§ **DATA RECORDS**:
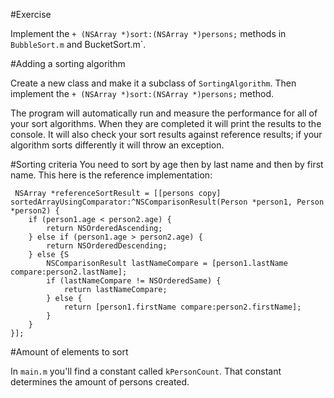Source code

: #Exercise

Implement the `+ (NSArray *)sort:(NSArray *)persons;` methods in `BubbleSort.m` and BucketSort.m`.

#Adding a sorting algorithm

Create a new class and make it a subclass of `SortingAlgorithm`. Then implement the `+ (NSArray *)sort:(NSArray *)persons;` method.

The program will automatically run and measure the performance for all of your sort algorithms. When they are completed it will print the results to the console. It will also check your sort results against reference results; if your algorithm sorts differently it will throw an exception.

#Sorting criteria
You need to sort by age then by last name and then by first name. This here is the reference implementation:

     NSArray *referenceSortResult = [[persons copy] sortedArrayUsingComparator:^NSComparisonResult(Person *person1, Person *person2) {
        if (person1.age < person2.age) {
            return NSOrderedAscending;
        } else if (person1.age > person2.age) {
            return NSOrderedDescending;
        } else {S
            NSComparisonResult lastNameCompare = [person1.lastName compare:person2.lastName];
            if (lastNameCompare != NSOrderedSame) {
                return lastNameCompare;
            } else {
                return [person1.firstName compare:person2.firstName];
            }
        }
    }]; 
        
#Amount of elements to sort

In `main.m` you'll find a constant called `kPersonCount`. That constant determines the amount of persons created.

§ **WHAT IS REQUIRED**:
When you write out the material, keep every line exact and leave out each picture.

§ **EXERCISE OUTPUT**:
Source code

: #Exercise

Implement the `+ (NSArray *)sort:(NSArray *)persons;` methods in `BubbleSort.m` and BucketSort.m`.

#Adding a sorting algorithm

Create a new class and make it a subclass of `SortingAlgorithm`. Then implement the `+ (NSArray *)sort:(NSArray *)persons;` method.

The program will automatically run and measure the performance for all of your sort algorithms. When they are completed it will print the results to the console. It will also check your sort results against reference results; if your algorithm sorts differently it will throw an exception.

#Sorting criteria
You need to sort by age then by last name and then by first name. This here is the reference implementation:

     NSArray *referenceSortResult = [[persons copy] sortedArrayUsingComparator:^NSComparisonResult(Person *person1, Person *person2) {
        if (person1.age < person2.age) {
            return NSOrderedAscending;
        } else if (person1.age > person2.age) {
            return NSOrderedDescending;
        } else {S
            NSComparisonResult lastNameCompare = [person1.lastName compare:person2.lastName];
            if (lastNameCompare != NSOrderedSame) {
                return lastNameCompare;
            } else {
                return [person1.firstName compare:person2.firstName];
            }
        }
    }]; 
        
#Amount of elements to sort

In `main.m` you'll find a constant called `kPersonCount`. That constant determines the amount of persons created.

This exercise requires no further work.